(Adds detail on possible alternative bidder, political background, amends slug for media clients)
By Seda Sezer
ISTANBUL, Aug 8 (Reuters) - Turkish Islamic lender Bank Asya said an exclusive deal with Qatar Islamic Bank (QIB) to acquire a stake in the Turkish lender was annulled, opening the way for alternative suitors.
Bank Asya attempted earlier this year to form a partnership with QIB but sources close to the matter told Reuters last month that QIB and Bank Asya had ended the talks after a disagreement over price.
The Turkish lender said on Friday in a statement to the Istanbul stock exchange that the exclusivity deal with QIB, under which Bank Asya could not pursue an offer from another potential buyer, was terminated as of Aug. 8 so it could receive formal bids from Turkish investors.
Deputy Prime Minister Ali Babacan said on Wednesday that state-run Ziraat Bank, which is looking to launch its own Islamic banking unit, could buy Bank Asya, but an advisor to Prime Minister Tayyip Erdogan later denied such a plan.
Babacan stood by his comments on Thursday, saying he had clearly explained developments regarding Bank Asya a day earlier and there was no new information.
Ziraat Bank is seen as the most likely partner for Bank Asya but the two banks have not officially begun talks, sources familiar with the matter said last month.
Bank Asya has seen its profits and capital base collapse since it found itself at the centre of a power struggle between Prime Minister Tayyip Erdogan and his former ally Fethullah Gulen, the Islamic cleric whose sympathisers founded the bank but has since become Erdogan’s foe.
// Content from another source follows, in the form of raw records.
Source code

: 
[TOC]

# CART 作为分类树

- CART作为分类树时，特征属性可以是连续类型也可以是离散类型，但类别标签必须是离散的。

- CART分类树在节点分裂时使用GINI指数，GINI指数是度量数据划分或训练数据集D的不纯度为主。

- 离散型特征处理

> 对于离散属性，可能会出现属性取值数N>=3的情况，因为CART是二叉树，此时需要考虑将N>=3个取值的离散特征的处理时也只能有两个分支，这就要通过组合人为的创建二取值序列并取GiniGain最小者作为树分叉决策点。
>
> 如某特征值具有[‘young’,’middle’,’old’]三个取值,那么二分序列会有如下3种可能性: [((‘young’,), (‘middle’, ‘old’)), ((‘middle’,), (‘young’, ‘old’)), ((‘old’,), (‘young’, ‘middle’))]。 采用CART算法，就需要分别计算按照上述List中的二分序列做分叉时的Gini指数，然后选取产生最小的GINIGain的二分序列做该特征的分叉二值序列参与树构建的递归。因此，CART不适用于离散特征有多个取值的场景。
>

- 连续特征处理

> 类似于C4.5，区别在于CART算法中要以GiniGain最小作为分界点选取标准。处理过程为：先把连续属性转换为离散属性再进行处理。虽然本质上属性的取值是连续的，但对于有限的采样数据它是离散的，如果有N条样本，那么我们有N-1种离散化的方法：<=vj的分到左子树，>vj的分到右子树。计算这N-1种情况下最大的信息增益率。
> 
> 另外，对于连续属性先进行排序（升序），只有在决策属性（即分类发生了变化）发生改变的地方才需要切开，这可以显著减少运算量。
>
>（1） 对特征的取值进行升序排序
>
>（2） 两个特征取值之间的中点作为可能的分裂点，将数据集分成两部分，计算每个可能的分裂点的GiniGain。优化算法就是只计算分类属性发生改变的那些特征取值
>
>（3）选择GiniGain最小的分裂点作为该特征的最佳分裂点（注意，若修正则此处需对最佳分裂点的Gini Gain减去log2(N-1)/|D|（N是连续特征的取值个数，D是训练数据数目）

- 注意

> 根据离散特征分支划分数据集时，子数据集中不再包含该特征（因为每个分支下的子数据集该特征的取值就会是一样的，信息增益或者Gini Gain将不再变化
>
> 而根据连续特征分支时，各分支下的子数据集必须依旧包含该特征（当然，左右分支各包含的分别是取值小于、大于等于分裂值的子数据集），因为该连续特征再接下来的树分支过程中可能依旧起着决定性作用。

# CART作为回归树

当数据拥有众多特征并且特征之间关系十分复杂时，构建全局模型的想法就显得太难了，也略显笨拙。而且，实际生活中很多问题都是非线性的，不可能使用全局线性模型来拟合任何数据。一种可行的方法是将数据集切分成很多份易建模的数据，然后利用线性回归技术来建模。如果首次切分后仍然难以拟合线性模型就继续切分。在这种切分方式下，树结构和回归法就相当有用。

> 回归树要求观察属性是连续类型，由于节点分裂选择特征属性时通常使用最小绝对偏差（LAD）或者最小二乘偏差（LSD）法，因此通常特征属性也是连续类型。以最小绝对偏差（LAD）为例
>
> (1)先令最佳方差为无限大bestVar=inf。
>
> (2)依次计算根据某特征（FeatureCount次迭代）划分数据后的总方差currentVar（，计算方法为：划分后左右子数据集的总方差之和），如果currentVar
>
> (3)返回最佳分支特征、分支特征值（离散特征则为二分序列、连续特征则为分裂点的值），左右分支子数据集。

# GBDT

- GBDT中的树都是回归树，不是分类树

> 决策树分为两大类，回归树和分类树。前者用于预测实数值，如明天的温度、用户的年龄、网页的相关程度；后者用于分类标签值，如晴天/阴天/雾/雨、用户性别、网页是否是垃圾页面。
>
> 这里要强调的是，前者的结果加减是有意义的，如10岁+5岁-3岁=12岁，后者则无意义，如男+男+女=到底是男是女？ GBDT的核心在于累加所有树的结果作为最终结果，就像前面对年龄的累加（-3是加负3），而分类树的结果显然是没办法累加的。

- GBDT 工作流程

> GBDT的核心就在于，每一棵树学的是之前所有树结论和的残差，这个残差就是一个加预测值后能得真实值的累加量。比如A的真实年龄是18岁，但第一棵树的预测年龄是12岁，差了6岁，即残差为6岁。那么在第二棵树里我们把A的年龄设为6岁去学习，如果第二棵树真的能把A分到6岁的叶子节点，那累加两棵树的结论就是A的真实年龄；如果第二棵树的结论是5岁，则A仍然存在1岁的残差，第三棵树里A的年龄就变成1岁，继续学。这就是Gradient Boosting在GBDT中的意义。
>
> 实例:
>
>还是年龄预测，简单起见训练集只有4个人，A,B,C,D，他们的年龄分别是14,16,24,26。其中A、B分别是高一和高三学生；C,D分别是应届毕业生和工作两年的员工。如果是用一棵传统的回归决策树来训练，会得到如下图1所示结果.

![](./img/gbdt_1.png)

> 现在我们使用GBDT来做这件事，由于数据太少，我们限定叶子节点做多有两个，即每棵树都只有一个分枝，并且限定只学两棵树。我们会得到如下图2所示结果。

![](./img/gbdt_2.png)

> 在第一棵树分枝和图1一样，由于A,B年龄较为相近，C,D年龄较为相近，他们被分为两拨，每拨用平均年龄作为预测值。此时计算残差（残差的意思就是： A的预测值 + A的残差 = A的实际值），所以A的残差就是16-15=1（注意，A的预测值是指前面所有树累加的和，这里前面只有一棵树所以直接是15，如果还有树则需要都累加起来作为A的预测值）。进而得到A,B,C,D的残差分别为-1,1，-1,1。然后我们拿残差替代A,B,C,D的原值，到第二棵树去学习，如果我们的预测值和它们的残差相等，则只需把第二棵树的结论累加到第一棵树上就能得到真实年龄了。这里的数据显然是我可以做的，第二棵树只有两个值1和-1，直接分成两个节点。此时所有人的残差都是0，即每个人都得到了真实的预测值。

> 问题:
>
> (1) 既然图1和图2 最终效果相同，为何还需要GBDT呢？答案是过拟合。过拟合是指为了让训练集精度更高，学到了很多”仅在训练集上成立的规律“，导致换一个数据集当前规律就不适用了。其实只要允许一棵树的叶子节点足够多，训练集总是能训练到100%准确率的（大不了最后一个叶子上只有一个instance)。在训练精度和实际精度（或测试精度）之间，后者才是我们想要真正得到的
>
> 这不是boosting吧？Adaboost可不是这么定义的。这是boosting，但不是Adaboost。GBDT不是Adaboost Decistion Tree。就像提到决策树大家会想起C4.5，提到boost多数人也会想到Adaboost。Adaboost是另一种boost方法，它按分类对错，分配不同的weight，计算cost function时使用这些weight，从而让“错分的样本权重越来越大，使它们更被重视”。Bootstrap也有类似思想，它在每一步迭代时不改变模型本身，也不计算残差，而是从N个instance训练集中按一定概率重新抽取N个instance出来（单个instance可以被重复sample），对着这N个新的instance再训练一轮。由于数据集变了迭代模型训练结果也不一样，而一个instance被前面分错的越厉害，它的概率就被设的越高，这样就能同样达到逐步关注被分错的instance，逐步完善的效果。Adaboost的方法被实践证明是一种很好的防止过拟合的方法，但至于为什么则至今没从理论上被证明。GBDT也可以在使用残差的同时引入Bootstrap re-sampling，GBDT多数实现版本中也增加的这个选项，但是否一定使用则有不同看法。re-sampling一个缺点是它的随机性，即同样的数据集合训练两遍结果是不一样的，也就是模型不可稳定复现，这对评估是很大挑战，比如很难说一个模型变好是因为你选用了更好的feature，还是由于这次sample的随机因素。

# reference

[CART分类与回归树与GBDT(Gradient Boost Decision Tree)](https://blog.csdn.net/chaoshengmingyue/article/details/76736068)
Gulen is now based in the United States but his Cemaat movement is still seen as a threat to Erdogan’s increasingly authoritarian style of government.
State-owned companies and institutional depositors loyal to Erdogan have withdrawn 4 billion lira ($1.8 billion), or some 20 percent of the bank’s deposits, earlier in the year, according to media reports.
The bank’s future looked dim after the authorities cancelled its tax collection and social security payment deals on Thursday - a sign according to observers that the government may be a step closer to winding down the lender.
The bank also said in a separate statement on Friday that it does not see a significant impact from the Social Security Institution cancelling its contract with the bank, effective Sept. 8. (Reporting by Seda Sezer; editing by Ece Toksabay and Tom Pfeiffer)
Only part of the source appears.